Source material ▸

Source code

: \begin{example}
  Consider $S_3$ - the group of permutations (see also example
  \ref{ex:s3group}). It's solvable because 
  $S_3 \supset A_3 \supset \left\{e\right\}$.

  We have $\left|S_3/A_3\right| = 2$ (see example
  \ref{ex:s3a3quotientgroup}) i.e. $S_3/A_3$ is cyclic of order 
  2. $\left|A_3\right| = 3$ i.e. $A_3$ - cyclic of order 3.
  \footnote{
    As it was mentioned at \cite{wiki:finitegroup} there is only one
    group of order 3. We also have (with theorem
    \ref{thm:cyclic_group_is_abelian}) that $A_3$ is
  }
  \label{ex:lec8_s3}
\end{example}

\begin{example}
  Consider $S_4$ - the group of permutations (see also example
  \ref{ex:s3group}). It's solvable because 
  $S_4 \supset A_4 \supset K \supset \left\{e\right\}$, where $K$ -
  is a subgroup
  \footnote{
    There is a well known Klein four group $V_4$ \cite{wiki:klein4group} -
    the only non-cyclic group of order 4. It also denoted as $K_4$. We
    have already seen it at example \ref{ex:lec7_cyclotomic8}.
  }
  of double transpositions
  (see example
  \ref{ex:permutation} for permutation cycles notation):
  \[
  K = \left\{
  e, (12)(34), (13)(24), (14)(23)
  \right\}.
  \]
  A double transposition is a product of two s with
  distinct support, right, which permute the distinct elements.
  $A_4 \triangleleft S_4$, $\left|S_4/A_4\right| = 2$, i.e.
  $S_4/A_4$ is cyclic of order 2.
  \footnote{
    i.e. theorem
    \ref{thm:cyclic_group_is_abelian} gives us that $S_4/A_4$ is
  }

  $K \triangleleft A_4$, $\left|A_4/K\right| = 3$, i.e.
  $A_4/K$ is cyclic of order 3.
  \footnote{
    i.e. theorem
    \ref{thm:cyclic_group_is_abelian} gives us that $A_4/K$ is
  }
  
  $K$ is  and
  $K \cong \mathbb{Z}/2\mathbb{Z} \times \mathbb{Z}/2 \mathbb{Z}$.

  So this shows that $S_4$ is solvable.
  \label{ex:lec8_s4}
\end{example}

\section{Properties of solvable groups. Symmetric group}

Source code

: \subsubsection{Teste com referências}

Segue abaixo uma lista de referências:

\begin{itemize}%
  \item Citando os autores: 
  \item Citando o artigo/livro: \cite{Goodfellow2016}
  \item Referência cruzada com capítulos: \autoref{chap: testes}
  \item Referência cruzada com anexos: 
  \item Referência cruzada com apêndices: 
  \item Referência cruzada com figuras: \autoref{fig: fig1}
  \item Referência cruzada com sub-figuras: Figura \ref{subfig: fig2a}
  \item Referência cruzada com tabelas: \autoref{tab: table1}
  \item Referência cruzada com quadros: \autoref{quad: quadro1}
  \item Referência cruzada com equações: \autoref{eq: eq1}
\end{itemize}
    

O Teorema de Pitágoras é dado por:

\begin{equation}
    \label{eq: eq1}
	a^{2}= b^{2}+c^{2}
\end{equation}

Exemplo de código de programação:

What is expected ▸
Would you copy out all of the entries exactly?

Output ▸
Source code

: \begin{example}
  Consider $S_3$ - the group of permutations (see also example
  \ref{ex:s3group}). It's solvable because 
  $S_3 \supset A_3 \supset \left\{e\right\}$.

  We have $\left|S_3/A_3\right| = 2$ (see example
  \ref{ex:s3a3quotientgroup}) i.e. $S_3/A_3$ is cyclic of order 
  2. $\left|A_3\right| = 3$ i.e. $A_3$ - cyclic of order 3.
  \footnote{
    As it was mentioned at \cite{wiki:finitegroup} there is only one
    group of order 3. We also have (with theorem
    \ref{thm:cyclic_group_is_abelian}) that $A_3$ is
  }
  \label{ex:lec8_s3}
\end{example}

\begin{example}
  Consider $S_4$ - the group of permutations (see also example
  \ref{ex:s3group}). It's solvable because 
  $S_4 \supset A_4 \supset K \supset \left\{e\right\}$, where $K$ -
  is a subgroup
  \footnote{
    There is a well known Klein four group $V_4$ \cite{wiki:klein4group} -
    the only non-cyclic group of order 4. It also denoted as $K_4$. We
    have already seen it at example \ref{ex:lec7_cyclotomic8}.
  }
  of double transpositions
  (see example
  \ref{ex:permutation} for permutation cycles notation):
  \[
  K = \left\{
  e, (12)(34), (13)(24), (14)(23)
  \right\}.
  \]
  A double transposition is a product of two s with
  distinct support, right, which permute the distinct elements.
  $A_4 \triangleleft S_4$, $\left|S_4/A_4\right| = 2$, i.e.
  $S_4/A_4$ is cyclic of order 2.
  \footnote{
    i.e. theorem
    \ref{thm:cyclic_group_is_abelian} gives us that $S_4/A_4$ is
  }

  $K \triangleleft A_4$, $\left|A_4/K\right| = 3$, i.e.
  $A_4/K$ is cyclic of order 3.
  \footnote{
    i.e. theorem
    \ref{thm:cyclic_group_is_abelian} gives us that $A_4/K$ is
  }
  
  $K$ is  and
  $K \cong \mathbb{Z}/2\mathbb{Z} \times \mathbb{Z}/2 \mathbb{Z}$.

  So this shows that $S_4$ is solvable.
  \label{ex:lec8_s4}
\end{example}

\section{Properties of solvable groups. Symmetric group}

Source code

: \subsubsection{Teste com referências}

Segue abaixo uma lista de referências:

\begin{itemize}%
  \item Citando os autores: 
  \item Citando o artigo/livro: \cite{Goodfellow2016}
  \item Referência cruzada com capítulos: \autoref{chap: testes}
  \item Referência cruzada com anexos: 
  \item Referência cruzada com apêndices: 
  \item Referência cruzada com figuras: \autoref{fig: fig1}
  \item Referência cruzada com sub-figuras: Figura \ref{subfig: fig2a}
  \item Referência cruzada com tabelas: \autoref{tab: table1}
  \item Referência cruzada com quadros: \autoref{quad: quadro1}
  \item Referência cruzada com equações: \autoref{eq: eq1}
\end{itemize}
    

O Teorema de Pitágoras é dado por:

\begin{equation}
    \label{eq: eq1}
	a^{2}= b^{2}+c^{2}
\end{equation}

Exemplo de código de programação:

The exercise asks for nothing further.